(Data items)
········
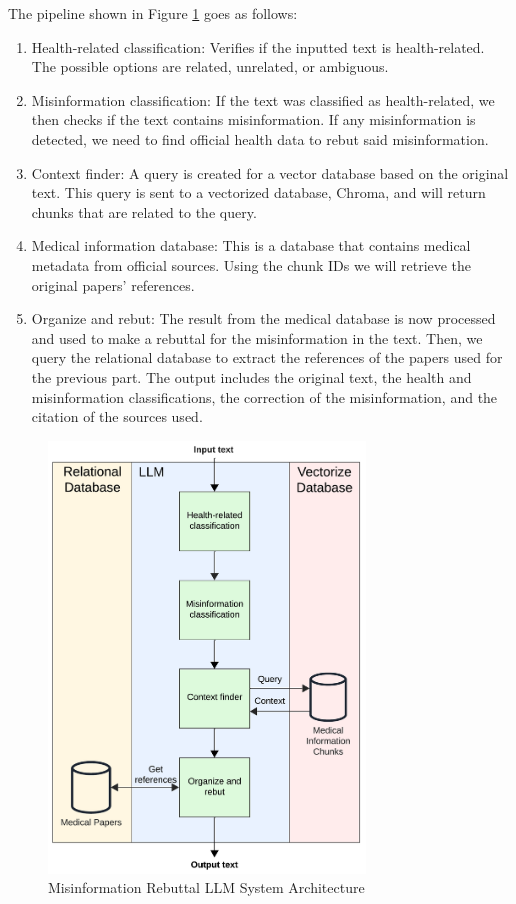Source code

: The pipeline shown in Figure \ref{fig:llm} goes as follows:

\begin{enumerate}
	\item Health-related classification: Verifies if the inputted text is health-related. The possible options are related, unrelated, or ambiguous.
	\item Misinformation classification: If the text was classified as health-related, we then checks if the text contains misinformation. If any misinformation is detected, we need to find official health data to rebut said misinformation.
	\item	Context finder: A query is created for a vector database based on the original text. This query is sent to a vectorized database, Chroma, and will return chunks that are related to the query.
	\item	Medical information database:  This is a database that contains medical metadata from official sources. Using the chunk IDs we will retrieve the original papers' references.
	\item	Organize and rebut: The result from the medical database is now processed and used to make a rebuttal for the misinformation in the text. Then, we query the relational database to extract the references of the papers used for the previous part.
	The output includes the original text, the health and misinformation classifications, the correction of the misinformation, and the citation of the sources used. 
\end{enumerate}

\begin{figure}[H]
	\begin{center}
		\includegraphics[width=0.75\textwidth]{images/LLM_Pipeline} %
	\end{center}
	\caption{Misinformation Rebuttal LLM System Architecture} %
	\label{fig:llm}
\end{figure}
········
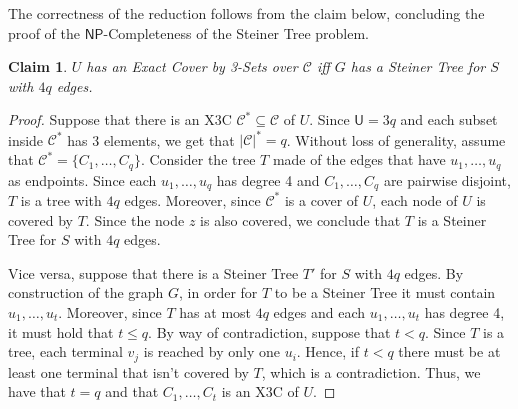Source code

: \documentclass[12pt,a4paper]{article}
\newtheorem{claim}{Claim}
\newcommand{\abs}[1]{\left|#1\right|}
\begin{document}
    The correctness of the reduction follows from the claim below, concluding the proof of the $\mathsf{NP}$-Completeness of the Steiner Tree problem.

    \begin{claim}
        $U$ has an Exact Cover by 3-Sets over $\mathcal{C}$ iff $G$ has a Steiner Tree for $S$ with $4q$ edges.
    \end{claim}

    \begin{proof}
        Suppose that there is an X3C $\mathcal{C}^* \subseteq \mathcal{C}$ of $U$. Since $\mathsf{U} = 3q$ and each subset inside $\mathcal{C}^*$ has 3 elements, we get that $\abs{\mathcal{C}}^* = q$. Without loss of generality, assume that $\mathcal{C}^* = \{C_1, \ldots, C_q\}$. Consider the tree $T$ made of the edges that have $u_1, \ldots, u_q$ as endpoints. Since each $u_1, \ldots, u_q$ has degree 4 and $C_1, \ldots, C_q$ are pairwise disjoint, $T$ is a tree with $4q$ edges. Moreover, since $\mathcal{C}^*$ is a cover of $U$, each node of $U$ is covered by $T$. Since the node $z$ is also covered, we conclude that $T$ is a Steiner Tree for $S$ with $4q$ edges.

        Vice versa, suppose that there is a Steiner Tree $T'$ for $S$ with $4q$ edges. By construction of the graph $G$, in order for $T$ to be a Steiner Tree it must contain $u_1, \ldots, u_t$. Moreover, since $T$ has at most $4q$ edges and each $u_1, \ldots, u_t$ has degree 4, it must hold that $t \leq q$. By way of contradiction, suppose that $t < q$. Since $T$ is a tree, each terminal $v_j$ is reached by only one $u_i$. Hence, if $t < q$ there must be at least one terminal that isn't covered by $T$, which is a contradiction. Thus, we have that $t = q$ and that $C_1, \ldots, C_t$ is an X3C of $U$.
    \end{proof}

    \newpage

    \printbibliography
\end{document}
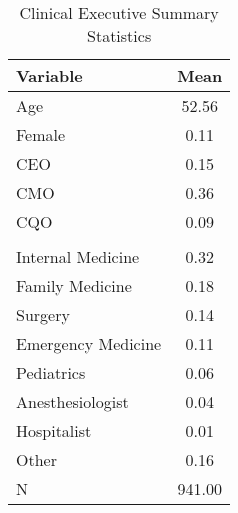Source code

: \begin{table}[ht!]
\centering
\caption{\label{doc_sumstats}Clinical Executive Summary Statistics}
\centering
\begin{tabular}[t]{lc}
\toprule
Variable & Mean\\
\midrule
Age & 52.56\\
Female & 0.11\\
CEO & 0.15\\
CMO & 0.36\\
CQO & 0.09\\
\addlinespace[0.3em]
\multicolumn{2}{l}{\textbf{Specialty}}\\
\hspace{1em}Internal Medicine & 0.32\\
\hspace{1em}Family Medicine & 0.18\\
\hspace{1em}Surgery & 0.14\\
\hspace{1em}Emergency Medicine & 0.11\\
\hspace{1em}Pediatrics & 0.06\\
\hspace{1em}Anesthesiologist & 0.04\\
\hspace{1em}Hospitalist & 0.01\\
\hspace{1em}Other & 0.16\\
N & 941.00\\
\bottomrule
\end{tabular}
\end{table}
········
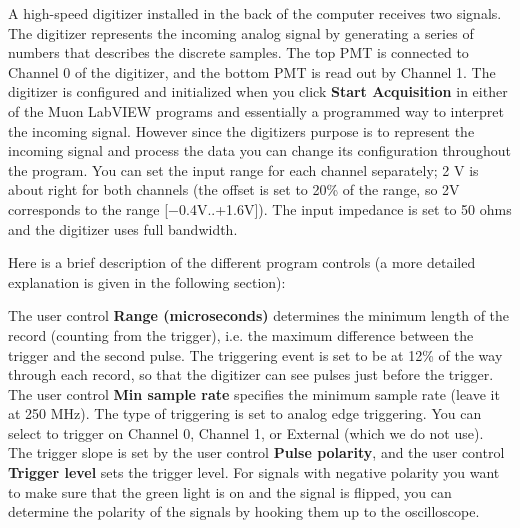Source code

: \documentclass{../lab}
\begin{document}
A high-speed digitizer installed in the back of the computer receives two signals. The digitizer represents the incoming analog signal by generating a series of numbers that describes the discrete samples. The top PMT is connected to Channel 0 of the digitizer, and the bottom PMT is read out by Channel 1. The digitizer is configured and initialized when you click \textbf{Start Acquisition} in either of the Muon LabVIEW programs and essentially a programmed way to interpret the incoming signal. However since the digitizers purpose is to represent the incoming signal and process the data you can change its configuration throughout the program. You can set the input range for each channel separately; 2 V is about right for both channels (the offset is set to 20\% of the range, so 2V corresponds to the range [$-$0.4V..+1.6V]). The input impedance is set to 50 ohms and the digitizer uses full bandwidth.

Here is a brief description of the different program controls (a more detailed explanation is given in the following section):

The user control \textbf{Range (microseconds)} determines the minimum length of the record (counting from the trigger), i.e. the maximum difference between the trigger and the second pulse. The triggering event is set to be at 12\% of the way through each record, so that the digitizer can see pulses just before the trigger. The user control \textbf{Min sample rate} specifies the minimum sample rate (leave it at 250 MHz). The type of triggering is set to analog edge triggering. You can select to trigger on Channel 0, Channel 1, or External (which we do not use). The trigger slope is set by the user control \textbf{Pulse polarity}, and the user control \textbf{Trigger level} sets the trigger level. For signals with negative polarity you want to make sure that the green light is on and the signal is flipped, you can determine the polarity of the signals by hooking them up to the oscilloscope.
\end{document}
········
> Exercise aim
Go through the records above and copy every line holding the word "health".

> Worked solution
	\item Health-related classification: Verifies if the inputted text is health-related. The possible options are related, unrelated, or ambiguous.
	\item Misinformation classification: If the text was classified as health-related, we then checks if the text contains misinformation. If any misinformation is detected, we need to find official health data to rebut said misinformation.
	The output includes the original text, the health and misinformation classifications, the correction of the misinformation, and the citation of the sources used. 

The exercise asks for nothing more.